What you will do: Beginning with the line of the entries below that holds "[site](http://hmansy.regvos.ru/)" and ending with the line that holds "2. Create a", transcribe each line exactly as written. Pictures stay out.

------ Material shown ------

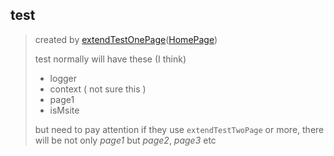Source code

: ## test
> created by [extendTestOnePage](fixtureShared#extendTestOnePage)([HomePage](HomePage#HomePage))
> 
> test normally will have these (I think)
>- logger
>- context ( not sure this )
>- page1
>- isMsite
>  
>  but need to pay attention if they use `extendTestTwoPage` or more, 
>  there will be not only *page1* but *page2*, *page3* etc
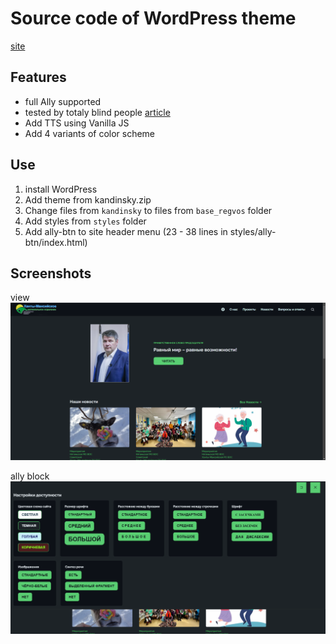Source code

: # Source code of WordPress theme

[site](http://hmansy.regvos.ru/)

## Features

- full Ally supported
- tested by totaly blind people [article](https://vk.com/id511954388?w=wall511954388_536)
- Add TTS using Vanilla JS
- Add 4 variants of color scheme

## Use

1) install WordPress
2) Add theme from kandinsky.zip
3) Change files from `kandinsky` to files from `base_regvos` folder
4) Add styles from `styles` folder
5) Add ally-btn to site header menu (23 - 38 lines in styles/ally-btn/index.html)

## Screenshots

view
![site](screenshots/img-1.PNG)

ally block
![ally block](screenshots/img-2.PNG)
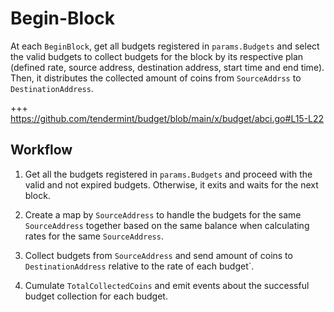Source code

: <!-- order: 4 -->

# Begin-Block

At each `BeginBlock`, get all budgets registered in `params.Budgets` and select the valid budgets to collect budgets for the block by its respective plan (defined rate, source address, destination address, start time and end time). Then, it distributes the collected amount of coins from `SourceAddrss` to `DestinationAddress`.

+++ https://github.com/tendermint/budget/blob/main/x/budget/abci.go#L15-L22

## Workflow

1. Get all the budgets registered in `params.Budgets` and proceed with the valid and not expired budgets. Otherwise, it exits and waits for the next block. 

2. Create a map by `SourceAddress` to handle the budgets for the same `SourceAddress` together based on the same balance when calculating rates for the same `SourceAddress`.

3. Collect budgets from `SourceAddress` and send amount of coins to `DestinationAddress` relative to the rate of each budget`.

4. Cumulate `TotalCollectedCoins` and emit events about the successful budget collection for each budget.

------

Response to this task:
[site](http://hmansy.regvos.ru/)

## Features

- full Ally supported
- tested by totaly blind people [article](https://vk.com/id511954388?w=wall511954388_536)
- Add TTS using Vanilla JS
- Add 4 variants of color scheme

## Use

1) install WordPress
2) Add theme from kandinsky.zip
3) Change files from `kandinsky` to files from `base_regvos` folder
4) Add styles from `styles` folder
5) Add ally-btn to site header menu (23 - 38 lines in styles/ally-btn/index.html)

## Screenshots

view
![site](screenshots/img-1.PNG)

ally block
![ally block](screenshots/img-2.PNG)
Source code

: <!-- order: 4 -->

# Begin-Block

At each `BeginBlock`, get all budgets registered in `params.Budgets` and select the valid budgets to collect budgets for the block by its respective plan (defined rate, source address, destination address, start time and end time). Then, it distributes the collected amount of coins from `SourceAddrss` to `DestinationAddress`.

+++ https://github.com/tendermint/budget/blob/main/x/budget/abci.go#L15-L22

## Workflow

1. Get all the budgets registered in `params.Budgets` and proceed with the valid and not expired budgets. Otherwise, it exits and waits for the next block. 

2. Create a map by `SourceAddress` to handle the budgets for the same `SourceAddress` together based on the same balance when calculating rates for the same `SourceAddress`.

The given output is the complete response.